§ What is required
Extract all lines from the data beneath that include the word "datasets".

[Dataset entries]
──────────

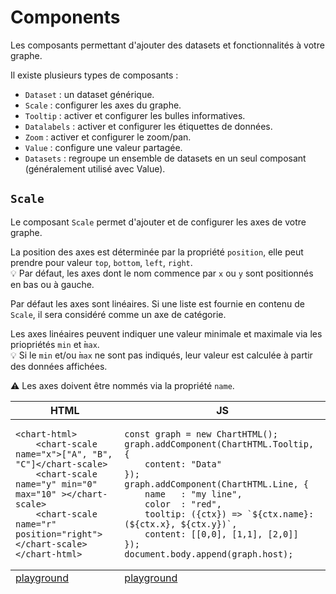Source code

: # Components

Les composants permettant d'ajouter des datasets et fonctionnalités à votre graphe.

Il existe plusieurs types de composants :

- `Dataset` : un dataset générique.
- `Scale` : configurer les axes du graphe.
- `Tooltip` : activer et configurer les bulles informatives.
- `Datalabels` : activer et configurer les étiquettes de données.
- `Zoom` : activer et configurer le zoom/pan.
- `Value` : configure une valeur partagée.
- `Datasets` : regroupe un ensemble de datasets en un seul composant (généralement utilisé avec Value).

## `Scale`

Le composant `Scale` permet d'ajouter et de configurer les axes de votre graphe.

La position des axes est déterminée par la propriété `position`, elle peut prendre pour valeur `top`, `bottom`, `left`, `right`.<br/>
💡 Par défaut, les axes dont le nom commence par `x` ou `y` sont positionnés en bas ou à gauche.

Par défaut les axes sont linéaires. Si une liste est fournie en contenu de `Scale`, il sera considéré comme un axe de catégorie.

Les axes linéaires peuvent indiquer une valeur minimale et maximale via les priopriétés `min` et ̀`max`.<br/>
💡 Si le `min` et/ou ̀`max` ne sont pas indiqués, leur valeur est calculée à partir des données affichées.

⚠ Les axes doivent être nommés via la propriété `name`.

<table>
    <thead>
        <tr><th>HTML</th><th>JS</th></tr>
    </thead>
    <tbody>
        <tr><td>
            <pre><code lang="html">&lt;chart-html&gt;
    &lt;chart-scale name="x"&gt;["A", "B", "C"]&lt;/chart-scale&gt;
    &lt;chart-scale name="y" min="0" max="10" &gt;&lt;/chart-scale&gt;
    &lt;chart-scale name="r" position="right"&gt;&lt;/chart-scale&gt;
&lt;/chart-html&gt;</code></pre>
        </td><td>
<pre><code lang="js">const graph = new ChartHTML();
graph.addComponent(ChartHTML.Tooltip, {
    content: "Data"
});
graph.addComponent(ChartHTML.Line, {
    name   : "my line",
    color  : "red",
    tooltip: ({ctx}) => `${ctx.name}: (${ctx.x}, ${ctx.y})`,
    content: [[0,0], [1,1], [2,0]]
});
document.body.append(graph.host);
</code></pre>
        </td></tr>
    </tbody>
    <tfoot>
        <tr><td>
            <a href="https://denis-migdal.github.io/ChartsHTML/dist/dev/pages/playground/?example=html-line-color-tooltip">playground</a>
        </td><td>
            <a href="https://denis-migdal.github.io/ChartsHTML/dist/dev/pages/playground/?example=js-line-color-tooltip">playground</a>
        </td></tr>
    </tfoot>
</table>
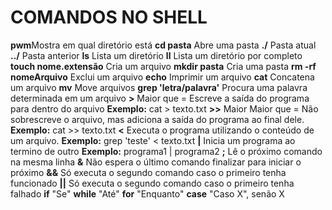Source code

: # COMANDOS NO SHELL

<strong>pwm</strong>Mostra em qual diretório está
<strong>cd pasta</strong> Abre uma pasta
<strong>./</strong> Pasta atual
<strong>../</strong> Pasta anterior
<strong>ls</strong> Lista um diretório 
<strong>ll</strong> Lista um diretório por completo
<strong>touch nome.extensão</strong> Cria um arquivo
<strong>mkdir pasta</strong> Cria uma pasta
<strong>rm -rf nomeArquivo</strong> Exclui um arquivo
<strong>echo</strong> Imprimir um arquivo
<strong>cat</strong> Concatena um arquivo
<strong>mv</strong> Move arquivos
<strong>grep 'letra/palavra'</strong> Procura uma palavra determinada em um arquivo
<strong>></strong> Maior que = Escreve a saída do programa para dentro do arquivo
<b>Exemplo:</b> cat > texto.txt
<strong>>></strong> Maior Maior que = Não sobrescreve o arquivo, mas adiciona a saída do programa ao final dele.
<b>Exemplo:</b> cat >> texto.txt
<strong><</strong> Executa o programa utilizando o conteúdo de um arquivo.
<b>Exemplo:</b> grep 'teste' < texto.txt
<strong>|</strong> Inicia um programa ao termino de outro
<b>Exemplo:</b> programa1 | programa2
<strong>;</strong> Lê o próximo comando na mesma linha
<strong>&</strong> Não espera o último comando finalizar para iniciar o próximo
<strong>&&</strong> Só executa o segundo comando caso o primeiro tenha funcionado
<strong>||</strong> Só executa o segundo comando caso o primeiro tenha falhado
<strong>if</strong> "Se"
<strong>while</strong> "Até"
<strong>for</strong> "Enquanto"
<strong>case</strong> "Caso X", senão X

──────────

§ Task output
Les composants permettant d'ajouter des datasets et fonctionnalités à votre graphe.
- `Datasets` : regroupe un ensemble de datasets en un seul composant (généralement utilisé avec Value).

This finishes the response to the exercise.